─── PROVIDED RECORDS ───
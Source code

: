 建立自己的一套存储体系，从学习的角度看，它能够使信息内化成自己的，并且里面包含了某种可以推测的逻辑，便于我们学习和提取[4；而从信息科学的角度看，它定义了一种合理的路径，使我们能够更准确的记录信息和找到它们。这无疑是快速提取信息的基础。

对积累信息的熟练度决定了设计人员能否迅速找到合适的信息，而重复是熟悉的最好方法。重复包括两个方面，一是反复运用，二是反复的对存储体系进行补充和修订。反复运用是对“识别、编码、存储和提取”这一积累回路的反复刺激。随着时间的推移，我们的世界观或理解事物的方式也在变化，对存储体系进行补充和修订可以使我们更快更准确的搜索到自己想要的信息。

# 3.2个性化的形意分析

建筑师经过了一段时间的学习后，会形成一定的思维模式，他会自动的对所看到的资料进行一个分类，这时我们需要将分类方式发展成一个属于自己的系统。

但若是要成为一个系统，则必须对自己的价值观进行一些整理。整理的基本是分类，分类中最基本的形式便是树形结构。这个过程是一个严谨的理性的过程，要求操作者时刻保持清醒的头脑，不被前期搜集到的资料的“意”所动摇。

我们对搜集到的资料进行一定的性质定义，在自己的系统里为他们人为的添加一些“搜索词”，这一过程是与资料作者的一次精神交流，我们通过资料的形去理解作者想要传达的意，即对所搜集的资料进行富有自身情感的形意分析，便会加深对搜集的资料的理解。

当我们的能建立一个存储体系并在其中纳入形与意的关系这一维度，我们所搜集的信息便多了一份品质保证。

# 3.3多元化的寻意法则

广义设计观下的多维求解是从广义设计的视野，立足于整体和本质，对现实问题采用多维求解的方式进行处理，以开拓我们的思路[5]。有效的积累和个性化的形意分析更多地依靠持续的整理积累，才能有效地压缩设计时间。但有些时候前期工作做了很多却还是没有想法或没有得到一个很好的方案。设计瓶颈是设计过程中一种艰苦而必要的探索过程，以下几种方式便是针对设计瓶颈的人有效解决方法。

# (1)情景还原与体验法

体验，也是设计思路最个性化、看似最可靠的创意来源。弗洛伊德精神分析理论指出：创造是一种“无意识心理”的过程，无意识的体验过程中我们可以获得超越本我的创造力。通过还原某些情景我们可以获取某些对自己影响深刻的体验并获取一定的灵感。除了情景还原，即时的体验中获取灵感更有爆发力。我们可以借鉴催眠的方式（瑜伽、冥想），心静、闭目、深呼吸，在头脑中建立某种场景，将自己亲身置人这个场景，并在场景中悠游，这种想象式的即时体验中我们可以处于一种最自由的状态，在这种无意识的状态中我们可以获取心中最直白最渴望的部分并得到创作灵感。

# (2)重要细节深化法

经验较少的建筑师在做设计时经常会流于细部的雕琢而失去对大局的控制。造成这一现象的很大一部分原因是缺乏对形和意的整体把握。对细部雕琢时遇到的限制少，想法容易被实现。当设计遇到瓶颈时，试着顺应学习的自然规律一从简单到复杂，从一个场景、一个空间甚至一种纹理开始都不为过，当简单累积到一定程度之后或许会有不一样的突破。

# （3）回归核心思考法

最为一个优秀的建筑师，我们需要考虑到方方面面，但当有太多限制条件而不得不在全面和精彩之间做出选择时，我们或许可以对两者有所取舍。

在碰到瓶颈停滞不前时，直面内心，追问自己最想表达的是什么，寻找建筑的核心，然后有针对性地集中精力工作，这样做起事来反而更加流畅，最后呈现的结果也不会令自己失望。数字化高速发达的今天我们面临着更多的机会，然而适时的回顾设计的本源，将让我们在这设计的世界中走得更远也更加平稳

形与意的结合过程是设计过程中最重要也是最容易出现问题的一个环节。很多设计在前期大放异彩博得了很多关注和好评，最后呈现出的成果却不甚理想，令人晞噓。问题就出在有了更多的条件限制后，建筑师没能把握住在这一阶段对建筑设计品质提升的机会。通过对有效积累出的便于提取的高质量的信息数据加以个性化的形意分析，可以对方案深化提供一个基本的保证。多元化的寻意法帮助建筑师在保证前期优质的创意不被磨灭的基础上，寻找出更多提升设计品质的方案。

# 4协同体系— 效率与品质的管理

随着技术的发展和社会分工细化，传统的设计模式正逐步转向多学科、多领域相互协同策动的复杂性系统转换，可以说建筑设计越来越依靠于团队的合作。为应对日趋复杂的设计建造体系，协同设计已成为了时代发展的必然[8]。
───
Working from the material above, retype exactly the lines from the one with "体验，也是设计思路最个性化、" through the one with "在碰到瓶颈停滞不前时，直面内", both included, and only those lines.

* YOUR SOLUTION:
体验，也是设计思路最个性化、看似最可靠的创意来源。弗洛伊德精神分析理论指出：创造是一种“无意识心理”的过程，无意识的体验过程中我们可以获得超越本我的创造力。通过还原某些情景我们可以获取某些对自己影响深刻的体验并获取一定的灵感。除了情景还原，即时的体验中获取灵感更有爆发力。我们可以借鉴催眠的方式（瑜伽、冥想），心静、闭目、深呼吸，在头脑中建立某种场景，将自己亲身置人这个场景，并在场景中悠游，这种想象式的即时体验中我们可以处于一种最自由的状态，在这种无意识的状态中我们可以获取心中最直白最渴望的部分并得到创作灵感。

# (2)重要细节深化法

经验较少的建筑师在做设计时经常会流于细部的雕琢而失去对大局的控制。造成这一现象的很大一部分原因是缺乏对形和意的整体把握。对细部雕琢时遇到的限制少，想法容易被实现。当设计遇到瓶颈时，试着顺应学习的自然规律一从简单到复杂，从一个场景、一个空间甚至一种纹理开始都不为过，当简单累积到一定程度之后或许会有不一样的突破。

# （3）回归核心思考法

最为一个优秀的建筑师，我们需要考虑到方方面面，但当有太多限制条件而不得不在全面和精彩之间做出选择时，我们或许可以对两者有所取舍。

在碰到瓶颈停滞不前时，直面内心，追问自己最想表达的是什么，寻找建筑的核心，然后有针对性地集中精力工作，这样做起事来反而更加流畅，最后呈现的结果也不会令自己失望。数字化高速发达的今天我们面临着更多的机会，然而适时的回顾设计的本源，将让我们在这设计的世界中走得更远也更加平稳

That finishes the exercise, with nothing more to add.